• _TASK BRIEF_
Find every line containing "live" in the records below and report the tally as a bare number.

• _PROVIDED MATERIAL_
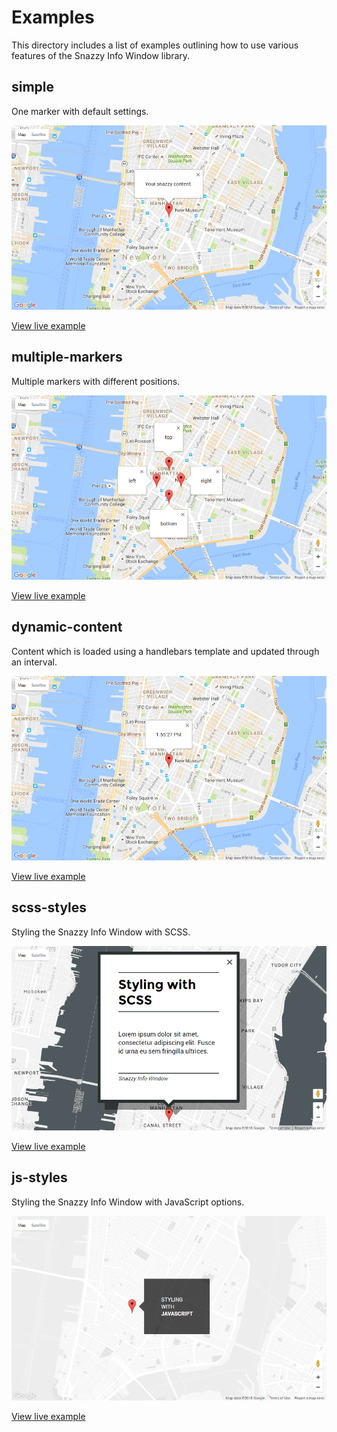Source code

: # Examples

This directory includes a list of examples outlining how to use various features
of the Snazzy Info Window library.

## simple

One marker with default settings.

![Screenshot][simple-screenshot]

[View live example][simple]

[simple-screenshot]: simple/screenshot.png "Simple Example Screenshot"
[simple]: https://rawgit.com/atmist/snazzy-info-window/master/examples/simple/index.html

## multiple-markers

Multiple markers with different positions.

![Screenshot][multiple-screenshot]

[View live example][multiple]

[multiple-screenshot]: multiple-markers/screenshot.png "Multiple Markers Screenshot"
[multiple]: https://rawgit.com/atmist/snazzy-info-window/master/examples/multiple-markers/index.html

## dynamic-content

Content which is loaded using a handlebars template and updated through an interval.

![Screenshot][dynamic-content-screenshot]

[View live example][dynamic-content]

[dynamic-content-screenshot]: dynamic-content/screenshot.png "Dynamic Content Screenshot"
[dynamic-content]: https://rawgit.com/atmist/snazzy-info-window/master/examples/dynamic-content/index.html

## scss-styles

Styling the Snazzy Info Window with SCSS.

![Screenshot][scss-styles-screenshot]

[View live example][scss-styles]

[scss-styles-screenshot]: scss-styles/screenshot.png "SCSS Styles Screenshot"
[scss-styles]: https://rawgit.com/atmist/snazzy-info-window/master/examples/scss-styles/index.html

## js-styles

Styling the Snazzy Info Window with JavaScript options.

![Screenshot][js-styles-screenshot]

[View live example][js-styles]

[js-styles-screenshot]: js-styles/screenshot.png "JavaScript Options Screenshot"
[js-styles]: https://rawgit.com/atmist/snazzy-info-window/master/examples/js-styles/index.html
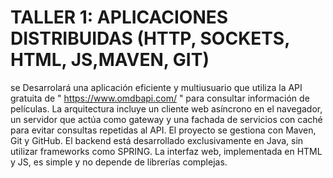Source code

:# TALLER 1: APLICACIONES DISTRIBUIDAS (HTTP, SOCKETS, HTML, JS,MAVEN, GIT)
se Desarrolará una aplicación eficiente y multiusuario que utiliza la API gratuita de " https://www.omdbapi.com/ " para consultar información de películas. La arquitectura incluye un cliente web asíncrono en el navegador, un servidor que actúa como gateway y una fachada de servicios con caché para evitar consultas repetidas al API. El proyecto se gestiona con Maven, Git y GitHub. El backend está desarrollado exclusivamente en Java, sin utilizar frameworks como SPRING. La interfaz web, implementada en HTML y JS, es simple y no depende de librerías complejas.
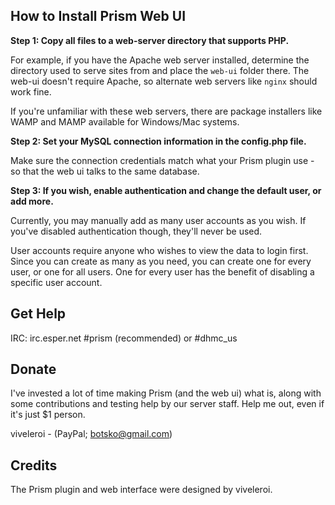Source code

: 
## How to Install Prism Web UI

**Step 1: Copy all files to a web-server directory that supports PHP.**

For example, if you have the Apache web server installed, determine the directory used to serve sites from and place the `web-ui` folder there. The web-ui doesn't require Apache, so alternate web servers like `nginx` should work fine.

If you're unfamiliar with these web servers, there are package installers like WAMP and MAMP available for Windows/Mac systems.

**Step 2: Set your MySQL connection information in the config.php file.**

Make sure the connection credentials match what your Prism plugin use - so that the web ui talks to the same database.

**Step 3: If you wish, enable authentication and change the default user, or add more.**

Currently, you may manually add as many user accounts as you wish. If you've disabled authentication though, they'll never be used.

User accounts require anyone who wishes to view the data to login first. Since you can create as many as you need, you can create one for every user, or one for all users. One for every user has the benefit of disabling a specific user account.

## Get Help

IRC: irc.esper.net #prism (recommended) or #dhmc_us  

## Donate

I've invested a lot of time making Prism (and the web ui) what is, along with some contributions and testing help by our server staff. Help me out, even if it's just $1 person.

viveleroi - (PayPal; botsko@gmail.com) 

## Credits

The Prism plugin and web interface were designed by viveleroi.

• _COMPLETED EXERCISE_
5